Tell how many lines in the data hold "with", giving that figure alone.

» **SUPPLIED INFORMATION**
****
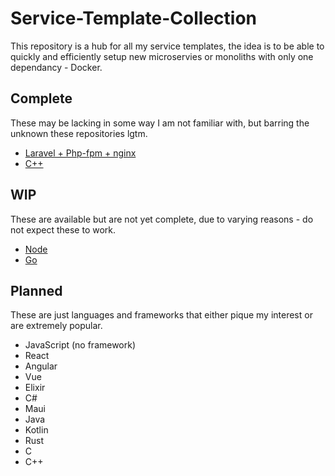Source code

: # Service-Template-Collection
This repository is a hub for all my service templates, the idea is to be able to quickly and efficiently setup new microservies or monoliths with only one dependancy - Docker.

## Complete
These may be lacking in some way I am not familiar with, but barring the unknown these repositories lgtm.
- [Laravel + Php-fpm + nginx](https://github.com/yonatan-ratner/laravel-service-template)
- [C++](https://github.com/yonatan-ratner/CMake-vcpkg-template)

## WIP
These are available but are not yet complete, due to varying reasons - do not expect these to work.
- [Node](https://github.com/yonatan-ratner/node-service-template)
- [Go](https://github.com/yonatan-ratner/go-service-template)

## Planned
These are just languages and frameworks that either pique my interest or are extremely popular.
- JavaScript (no framework)
- React
- Angular
- Vue
- Elixir
- C#
- Maui 
- Java
- Kotlin
- Rust
- C
- C++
****
» **ANSWER TO THIS TASK**
2